+++ Records supplied +++

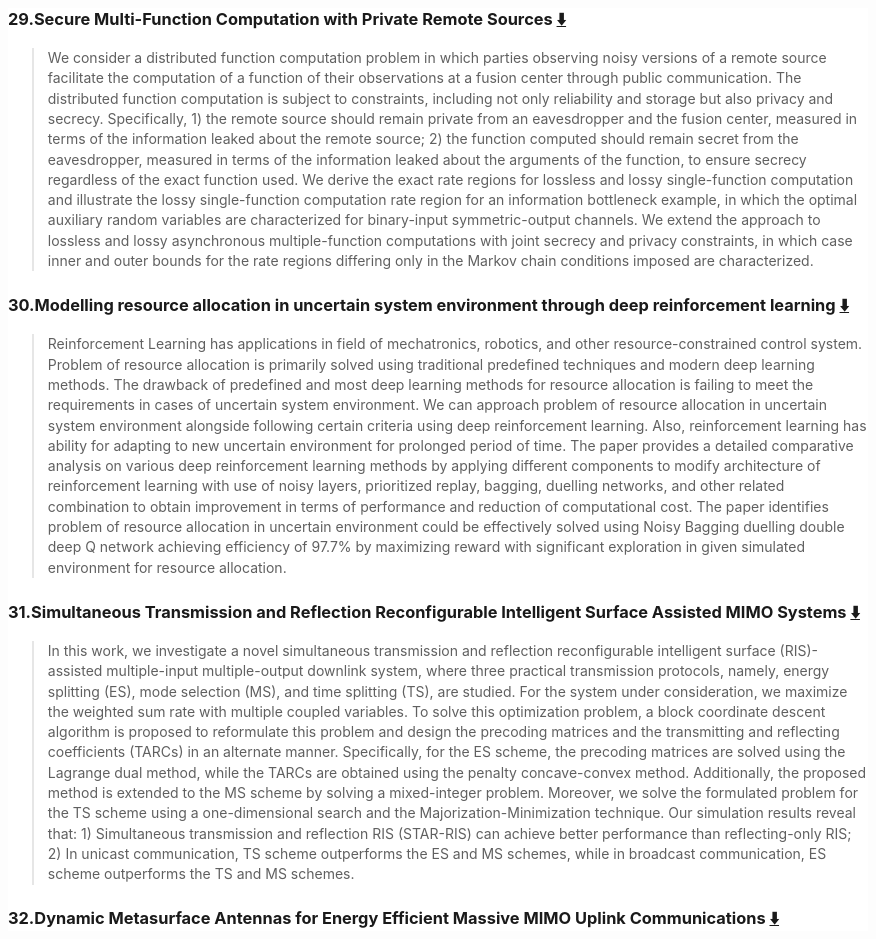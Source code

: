 ### 29.Secure Multi-Function Computation with Private Remote Sources  [ :arrow_down: ](https://arxiv.org/pdf/2106.09485.pdf)
>  We consider a distributed function computation problem in which parties observing noisy versions of a remote source facilitate the computation of a function of their observations at a fusion center through public communication. The distributed function computation is subject to constraints, including not only reliability and storage but also privacy and secrecy. Specifically, 1) the remote source should remain private from an eavesdropper and the fusion center, measured in terms of the information leaked about the remote source; 2) the function computed should remain secret from the eavesdropper, measured in terms of the information leaked about the arguments of the function, to ensure secrecy regardless of the exact function used. We derive the exact rate regions for lossless and lossy single-function computation and illustrate the lossy single-function computation rate region for an information bottleneck example, in which the optimal auxiliary random variables are characterized for binary-input symmetric-output channels. We extend the approach to lossless and lossy asynchronous multiple-function computations with joint secrecy and privacy constraints, in which case inner and outer bounds for the rate regions differing only in the Markov chain conditions imposed are characterized.      
### 30.Modelling resource allocation in uncertain system environment through deep reinforcement learning  [ :arrow_down: ](https://arxiv.org/pdf/2106.09461.pdf)
>  Reinforcement Learning has applications in field of mechatronics, robotics, and other resource-constrained control system. Problem of resource allocation is primarily solved using traditional predefined techniques and modern deep learning methods. The drawback of predefined and most deep learning methods for resource allocation is failing to meet the requirements in cases of uncertain system environment. We can approach problem of resource allocation in uncertain system environment alongside following certain criteria using deep reinforcement learning. Also, reinforcement learning has ability for adapting to new uncertain environment for prolonged period of time. The paper provides a detailed comparative analysis on various deep reinforcement learning methods by applying different components to modify architecture of reinforcement learning with use of noisy layers, prioritized replay, bagging, duelling networks, and other related combination to obtain improvement in terms of performance and reduction of computational cost. The paper identifies problem of resource allocation in uncertain environment could be effectively solved using Noisy Bagging duelling double deep Q network achieving efficiency of 97.7% by maximizing reward with significant exploration in given simulated environment for resource allocation.      
### 31.Simultaneous Transmission and Reflection Reconfigurable Intelligent Surface Assisted MIMO Systems  [ :arrow_down: ](https://arxiv.org/pdf/2106.09450.pdf)
>  In this work, we investigate a novel simultaneous transmission and reflection reconfigurable intelligent surface (RIS)-assisted multiple-input multiple-output downlink system, where three practical transmission protocols, namely, energy splitting (ES), mode selection (MS), and time splitting (TS), are studied. For the system under consideration, we maximize the weighted sum rate with multiple coupled variables. To solve this optimization problem, a block coordinate descent algorithm is proposed to reformulate this problem and design the precoding matrices and the transmitting and reflecting coefficients (TARCs) in an alternate manner. Specifically, for the ES scheme, the precoding matrices are solved using the Lagrange dual method, while the TARCs are obtained using the penalty concave-convex method. Additionally, the proposed method is extended to the MS scheme by solving a mixed-integer problem. Moreover, we solve the formulated problem for the TS scheme using a one-dimensional search and the Majorization-Minimization technique. Our simulation results reveal that: 1) Simultaneous transmission and reflection RIS (STAR-RIS) can achieve better performance than reflecting-only RIS; 2) In unicast communication, TS scheme outperforms the ES and MS schemes, while in broadcast communication, ES scheme outperforms the TS and MS schemes.      
### 32.Dynamic Metasurface Antennas for Energy Efficient Massive MIMO Uplink Communications  [ :arrow_down: ](https://arxiv.org/pdf/2106.09442.pdf)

+++

## Assigned task
From the first line of the entries above down to the line holding "[ :arrow_down: ](https://arxiv.org/pdf/2106.09485.pdf)", quote each line exactly and nothing else, skipping pictures.

## Answer
Source code

: ### 29.Secure Multi-Function Computation with Private Remote Sources  [ :arrow_down: ](https://arxiv.org/pdf/2106.09485.pdf)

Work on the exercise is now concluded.